## Task inputs
──────

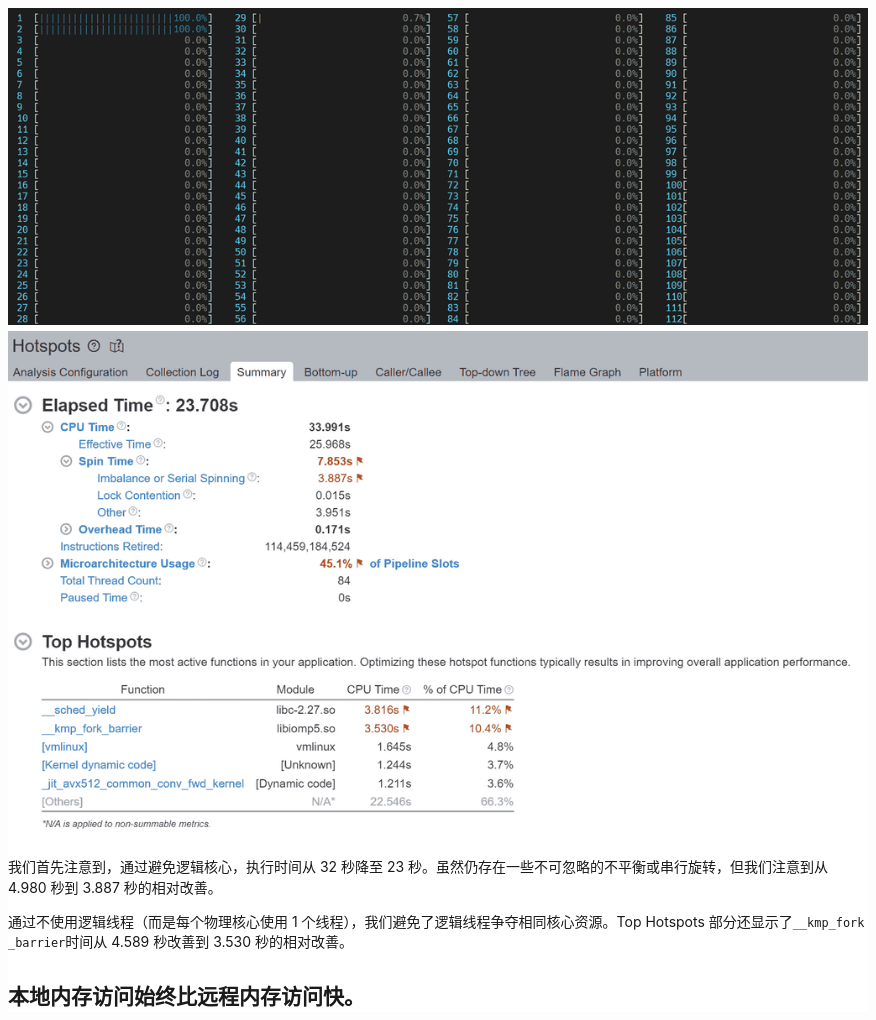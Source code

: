 ![../_images/4.png](img/709b5ac62c0252784e8beaf785047853.png)![../_images/5.png](img/6803d67e46cc078fee10a753e7e95e0f.png)

我们首先注意到，通过避免逻辑核心，执行时间从 32 秒降至 23 秒。虽然仍存在一些不可忽略的不平衡或串行旋转，但我们注意到从 4.980 秒到 3.887 秒的相对改善。

通过不使用逻辑线程（而是每个物理核心使用 1 个线程），我们避免了逻辑线程争夺相同核心资源。Top Hotspots 部分还显示了`__kmp_fork_barrier`时间从 4.589 秒改善到 3.530 秒的相对改善。

## 本地内存访问始终比远程内存访问快。
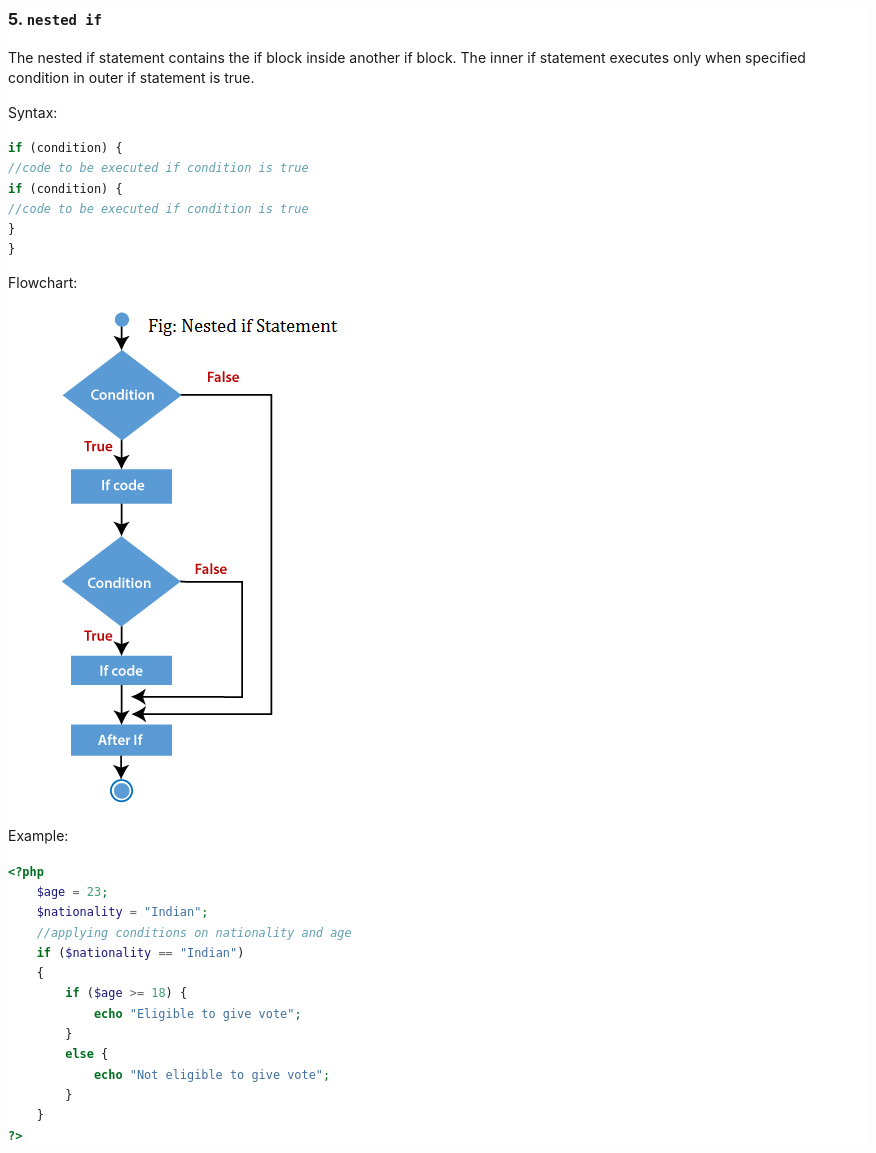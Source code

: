 ### 5. `nested if`

The nested if statement contains the if block inside another if block. The inner if statement executes only when specified condition in outer if statement is true.

Syntax:

```php
if (condition) {    
//code to be executed if condition is true   
if (condition) {    
//code to be executed if condition is true    
}    
}   
```
Flowchart: <br/>

![alt text](images/image-14.png)

Example:

```php
<?php  
    $age = 23;  
    $nationality = "Indian";  
    //applying conditions on nationality and age  
    if ($nationality == "Indian")  
    {  
        if ($age >= 18) {  
            echo "Eligible to give vote";  
        }  
        else {    
            echo "Not eligible to give vote";  
        }  
    }  
?>  
```
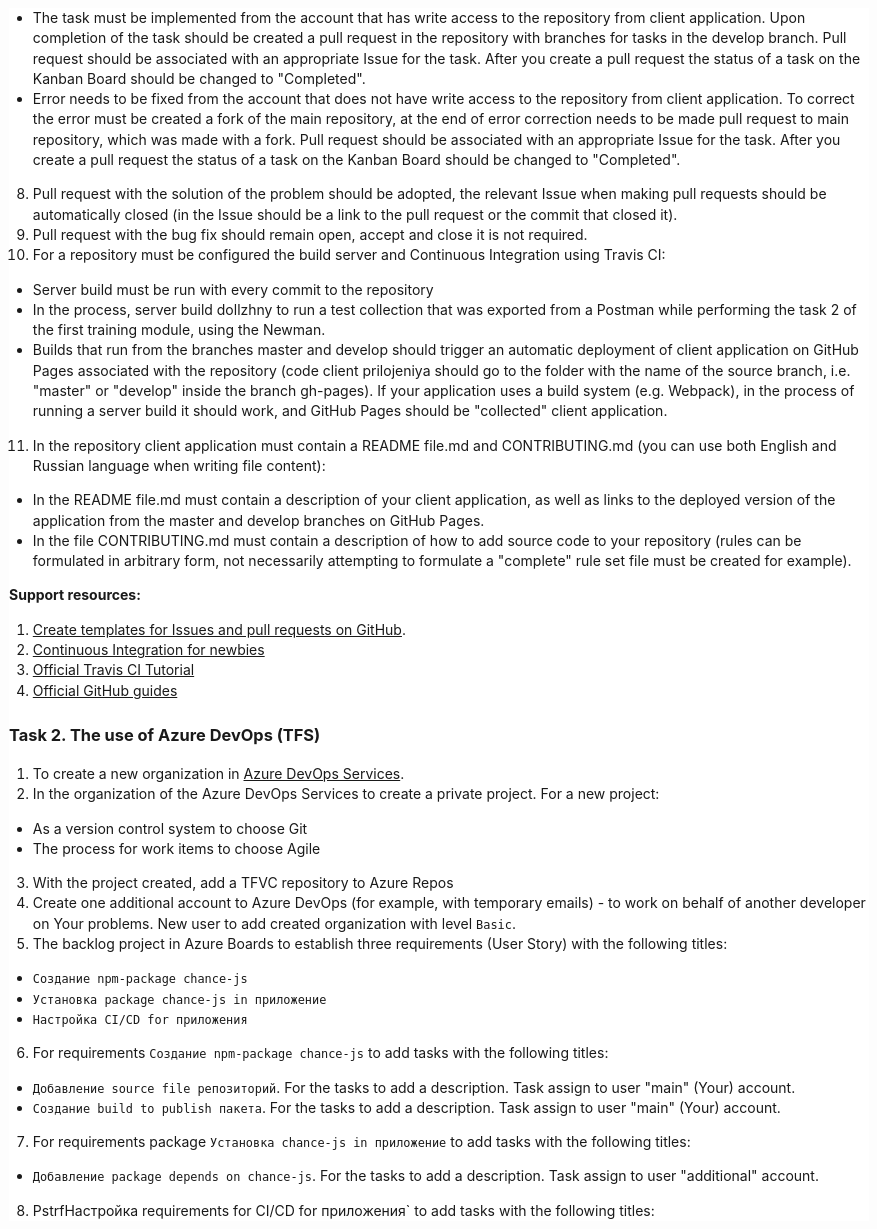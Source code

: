 * The task must be implemented from the account that has write access to the repository from client application. Upon completion of the task should be created a pull request in the repository with branches for tasks in the develop branch. Pull request should be associated with an appropriate Issue for the task. After you create a pull request the status of a task on the Kanban Board should be changed to "Completed".
* Error needs to be fixed from the account that does not have write access to the repository from client application. To correct the error must be created a fork of the main repository, at the end of error correction needs to be made pull request to main repository, which was made with a fork. Pull request should be associated with an appropriate Issue for the task. After you create a pull request the status of a task on the Kanban Board should be changed to "Completed".
8. Pull request with the solution of the problem should be adopted, the relevant Issue when making pull requests should be automatically closed (in the Issue should be a link to the pull request or the commit that closed it).
9. Pull request with the bug fix should remain open, accept and close it is not required.
10. For a repository must be configured the build server and Continuous Integration using Travis CI:
* Server build must be run with every commit to the repository
* In the process, server build dollzhny to run a test collection that was exported from a Postman while performing the task 2 of the first training module, using the Newman.
* Builds that run from the branches master and develop should trigger an automatic deployment of client application on GitHub Pages associated with the repository (code client prilojeniya should go to the folder with the name of the source branch, i.e. "master" or "develop" inside the branch gh-pages). If your application uses a build system (e.g. Webpack), in the process of running a server build it should work, and GitHub Pages should be "collected" client application.
11. In the repository client application must contain a README file.md and CONTRIBUTING.md (you can use both English and Russian language when writing file content):
* In the README file.md must contain a description of your client application, as well as links to the deployed version of the application from the master and develop branches on GitHub Pages.
* In the file CONTRIBUTING.md must contain a description of how to add source code to your repository (rules can be formulated in arbitrary form, not necessarily attempting to formulate a "complete" rule set file must be created for example).

**Support resources:**
1. [Create templates for Issues and pull requests on GitHub](https://tproger.ru/news/multiple-issue-and-pull-request-templates-in-one-github-project/).
2. [Continuous Integration for newbies](https://habr.com/ru/post/352282/)
3. [Official Travis CI Tutorial](https://docs.travis-ci.com/user/tutorial/)
4. [Official GitHub guides](https://guides.github.com/)

### Task 2. The use of Azure DevOps (TFS)
1. To create a new organization in [Azure DevOps Services](https://azure.microsoft.com/ru-ru/services/devops/).
2. In the organization of the Azure DevOps Services to create a private project. For a new project:
* As a version control system to choose Git
* The process for work items to choose Agile
3. With the project created, add a TFVC repository to Azure Repos
4. Create one additional account to Azure DevOps (for example, with temporary emails) - to work on behalf of another developer on Your problems. New user to add created organization with level `Basic`.
5. The backlog project in Azure Boards to establish three requirements (User Story) with the following titles:
* `Создание npm-package chance-js`
* `Установка package chance-js in приложение`
* `Настройка CI/CD for приложения`
6. For requirements `Создание npm-package chance-js` to add tasks with the following titles:
* `Добавление source file репозиторий`. For the tasks to add a description. Task assign to user "main" (Your) account.
* `Создание build to publish пакета`. For the tasks to add a description. Task assign to user "main" (Your) account.
7. For requirements package `Установка chance-js in приложение` to add tasks with the following titles:
* `Добавление package depends on chance-js`. For the tasks to add a description. Task assign to user "additional" account.
8. PstrfНастройка requirements for CI/CD for приложения` to add tasks with the following titles:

──────

## What needs to be done
Write out each entry exactly; any pictures stay out of the copy.

## Task result
Source code

: ![../_images/4.png](img/709b5ac62c0252784e8beaf785047853.png)![../_images/5.png](img/6803d67e46cc078fee10a753e7e95e0f.png)

我们首先注意到，通过避免逻辑核心，执行时间从 32 秒降至 23 秒。虽然仍存在一些不可忽略的不平衡或串行旋转，但我们注意到从 4.980 秒到 3.887 秒的相对改善。

通过不使用逻辑线程（而是每个物理核心使用 1 个线程），我们避免了逻辑线程争夺相同核心资源。Top Hotspots 部分还显示了`__kmp_fork_barrier`时间从 4.589 秒改善到 3.530 秒的相对改善。

## 本地内存访问始终比远程内存访问快。
Source code

: ### 5. `nested if`

The nested if statement contains the if block inside another if block. The inner if statement executes only when specified condition in outer if statement is true.

Syntax:

```php
if (condition) {    
//code to be executed if condition is true   
if (condition) {    
//code to be executed if condition is true    
}    
}   
```
Flowchart: <br/>

![alt text](images/image-14.png)

Example:

```php
<?php  
    $age = 23;  
    $nationality = "Indian";  
    //applying conditions on nationality and age  
    if ($nationality == "Indian")  
    {  
        if ($age >= 18) {  
            echo "Eligible to give vote";  
        }  
        else {    
            echo "Not eligible to give vote";  
        }  
    }  
?>  
```
Source code

: * The task must be implemented from the account that has write access to the repository from client application. Upon completion of the task should be created a pull request in the repository with branches for tasks in the develop branch. Pull request should be associated with an appropriate Issue for the task. After you create a pull request the status of a task on the Kanban Board should be changed to "Completed".
* Error needs to be fixed from the account that does not have write access to the repository from client application. To correct the error must be created a fork of the main repository, at the end of error correction needs to be made pull request to main repository, which was made with a fork. Pull request should be associated with an appropriate Issue for the task. After you create a pull request the status of a task on the Kanban Board should be changed to "Completed".
8. Pull request with the solution of the problem should be adopted, the relevant Issue when making pull requests should be automatically closed (in the Issue should be a link to the pull request or the commit that closed it).
9. Pull request with the bug fix should remain open, accept and close it is not required.
10. For a repository must be configured the build server and Continuous Integration using Travis CI:
* Server build must be run with every commit to the repository
* In the process, server build dollzhny to run a test collection that was exported from a Postman while performing the task 2 of the first training module, using the Newman.
* Builds that run from the branches master and develop should trigger an automatic deployment of client application on GitHub Pages associated with the repository (code client prilojeniya should go to the folder with the name of the source branch, i.e. "master" or "develop" inside the branch gh-pages). If your application uses a build system (e.g. Webpack), in the process of running a server build it should work, and GitHub Pages should be "collected" client application.
11. In the repository client application must contain a README file.md and CONTRIBUTING.md (you can use both English and Russian language when writing file content):
* In the README file.md must contain a description of your client application, as well as links to the deployed version of the application from the master and develop branches on GitHub Pages.
* In the file CONTRIBUTING.md must contain a description of how to add source code to your repository (rules can be formulated in arbitrary form, not necessarily attempting to formulate a "complete" rule set file must be created for example).

**Support resources:**
1. [Create templates for Issues and pull requests on GitHub](https://tproger.ru/news/multiple-issue-and-pull-request-templates-in-one-github-project/).
2. [Continuous Integration for newbies](https://habr.com/ru/post/352282/)
3. [Official Travis CI Tutorial](https://docs.travis-ci.com/user/tutorial/)
4. [Official GitHub guides](https://guides.github.com/)

### Task 2. The use of Azure DevOps (TFS)
1. To create a new organization in [Azure DevOps Services](https://azure.microsoft.com/ru-ru/services/devops/).
2. In the organization of the Azure DevOps Services to create a private project. For a new project:
* As a version control system to choose Git
* The process for work items to choose Agile
3. With the project created, add a TFVC repository to Azure Repos
4. Create one additional account to Azure DevOps (for example, with temporary emails) - to work on behalf of another developer on Your problems. New user to add created organization with level `Basic`.
5. The backlog project in Azure Boards to establish three requirements (User Story) with the following titles:
* `Создание npm-package chance-js`
* `Установка package chance-js in приложение`
* `Настройка CI/CD for приложения`
6. For requirements `Создание npm-package chance-js` to add tasks with the following titles:
* `Добавление source file репозиторий`. For the tasks to add a description. Task assign to user "main" (Your) account.
* `Создание build to publish пакета`. For the tasks to add a description. Task assign to user "main" (Your) account.
7. For requirements package `Установка chance-js in приложение` to add tasks with the following titles:
* `Добавление package depends on chance-js`. For the tasks to add a description. Task assign to user "additional" account.
8. PstrfНастройка requirements for CI/CD for приложения` to add tasks with the following titles:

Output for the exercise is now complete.